Posted by on Feb 26, 2015 in YouTube | 0 comments

David Chadwick tells this story about Suzuki Roshi in To Shine One Corner of the World:

There was a big boulder in the Tassajara creek that Suzuki Roshi said he wanted for his rock garden. Every day four or five of us went down to the creek during the silent work period and struggled to move the boulder by various devices and means. Each one of us was secure in the knowledge that somehow we were going to move that stone to his rock garden, which was quite a distance away. After a week the rock hadn’t budged, but no one was about to break the silence or give up. One day Suzuki Roshi came down to the creek and struggled along with us. Some visitors called down from the bridge to ask what we were doing.

Suzuki Roshi called up, “We don’t know!”


Shinshu s Commentary:

We hear a lot about “don’t know” in Zen. What kind of “don’t know” is this? When we have a problem that just doesn’t seem to have an answer “don’t know” is the place to be. When we are beside ourselves and can’t find any solution, then “don’t know.” Why? “Don’t know” is an open mind, a ready mind, a relaxed mind. “Don’t know” is saying “I don’t know.” When we can admit that, a certain ease may come. We may look to others and consider and see what we had not seen before.

Suzuki Roshi worked with his students with a sense of solidarity and perhaps he thought he could help. His help was probably practical, but his humor and “don’t know” was the teaching. Maybe the rock is a metaphor for our life. We do this, we do that. Is it moving? Is it helping? What kind of mind do we bring to this life? Is it fixed? Is it rigid? Does it matter if the rock is moved? Maybe, maybe not. We always come back to the circumstances. But whatever the circumstances, the mind of “don’t know” will always be helpful.

Did the rock ever make it to the garden, “I don’t know.” But, I suspect it did.

Sitting In the World of Dharma

Posted by on Sep 3, 2014 in YouTube | 0 comments

“…the present is the “form as it is” of the state of experience, and even “alarm, doubt, and fear” are nothing other than reality as it is. With the Buddha’s wisdom, this [fear] is only the difference between looking at our life and sitting in our life. When we are seated in the world of Dharma it is not wide, and when we are sitting in our life, it is not confining; therefore, without maintaining and relying upon [reality as it is], we cannot sit, but when we are maintaining and relying upon [reality as it is], there is no alarm or doubt about width or confinement.”

Zen Master Dogen’s True Dharma Eye, “Dharma Blossoms Turn Dharma Blossoms” (Shobogenzo Hokke Ten Hokke)

Shinshu’s Commentary:

Allow me to quickly paraphrase this paragraph. Your life, right now, is your experience, right now. When we feel alarm, doubt, and fear, it is also our present experience. If we apply the Buddha’s teaching we see that delusion is the difference between being an observer of life or experiencing our life. Immersing ourselves in the teachings, we return to the totality of right now. When we settle into each moment our life is not confined rather it is illuminated and freed.

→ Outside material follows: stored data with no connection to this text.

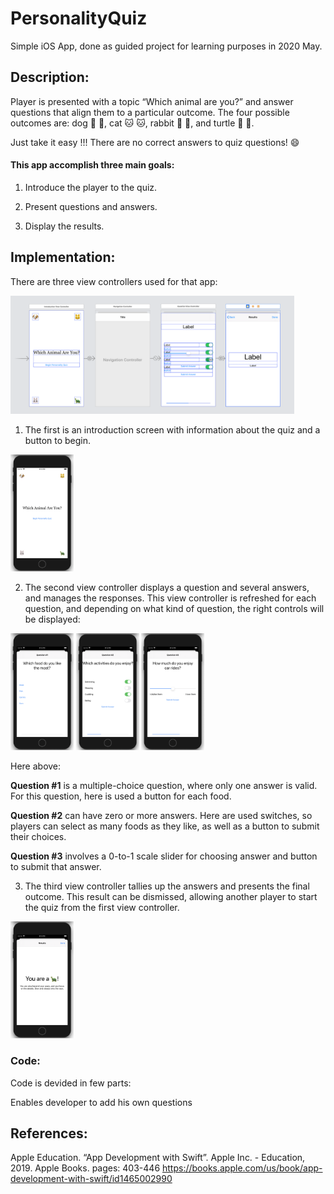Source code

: # PersonalityQuiz
Simple iOS App, done as guided project for learning purposes in 2020 May.

## Description:
Player is presented with a topic “Which animal are you?” and answer questions that align them to a particular outcome. 
The four possible outcomes are: dog :dog: 🐶, cat :cat: 🐱, rabbit :rabbit: 🐰, and turtle :turtle: 🐢.

Just take it easy !!! There are no correct answers to quiz questions! :smile:

#### This app accomplish three main goals:
  1. Introduce the player to the quiz.
  
  2. Present questions and answers.
  
  3. Display the results.
  
## Implementation: 
There are three view controllers used for that app:

<img src="/quiz-screens/viewControllers.png" width="90%">

1. The first is an introduction screen with information about the quiz and a button to begin.

<img src="/quiz-screens/quiz01.png" width="20%">

2. The second view controller displays a question and several answers, and manages the responses. This view controller is refreshed for each question, and depending on what kind of question, the right controls will be displayed:

<img src="/quiz-screens/quiz02.png" width="20%">  <img src="/quiz-screens/quiz03.png" width="20%"> <img src="/quiz-screens/quiz04.png" width="20%">

Here above:

   __Question #1__ is a multiple-choice question, where only one answer is valid.
    For this question, here is used a button for each food.
   
   __Question #2__ can have zero or more answers. Here are used switches, so players can select as many foods as they like, as well as a button to submit their choices.
   
   __Question #3__ involves a 0-to-1 scale slider for choosing answer and button to submit that answer.
      

3. The third view controller tallies up the answers and presents the final outcome. This result can be dismissed, allowing another player to start the quiz from the first view controller.

<img src="/quiz-screens/quiz05.png" width="20%">



### Code:
Code is devided in few parts:

Enables developer to add his own questions


## References:
Apple Education. “App Development with Swift”. Apple Inc. - Education, 2019. Apple Books. pages: 403-446
https://books.apple.com/us/book/app-development-with-swift/id1465002990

It’s probably human nature to want to push away unpleasant experiences. I have back pain and I certainly know that I’d like to push it away. But, I also know that pushing it away, will not make it go away. This is my experience, my life, as it is, right now. The second sentence offers us a Dharma gate for exploring our problems. We should not push them away. We have to include alarm, doubt and fear (and pain) in this life….if that is what is happening. We also include laughter, joy, gratitude and all the good things too.

Just this teaching alone is a plate full of wisdom. Can we be patience and be present for our life? Stay! Stay!
The second sentence of the quotation discusses an aspect of delusion. It is about looking at our life as opposed to being present for our life. I don’t think he means looking in the sense of paying attention to our practice. I think he is referring to the times we sit outside our life, effectively pushing our life away. Sitting in the middle of our life, is experiencing it in such a way that we are awakened, challenged, softened, more gracious, empathic and wise than before. Sitting in our life is to experience this life of a human being and to find a deeper connection with all of life. Again this willingness to be present, fully immersed to our best ability takes courage – it is the Lion’s Roar of a Buddha.

While the Dharma is vast, because the world is vast, it is still just a puddle reflecting the moon. This moment, this person is the drop of water, the particular manifestation of the glorious radiance of a buddha (the moon). As Dogen reminds us in Uji (Being/Time) we can be both a buddha and a demon in the glorious radiance of our 24 hours. This glorious radiance is going beyond one or the other and just responding to what is. When this is achieved, it is not vast and overwhelming, rather, it is do-able, workable: it is a tear, a laugh, a sigh. Nothing special, yet glorious.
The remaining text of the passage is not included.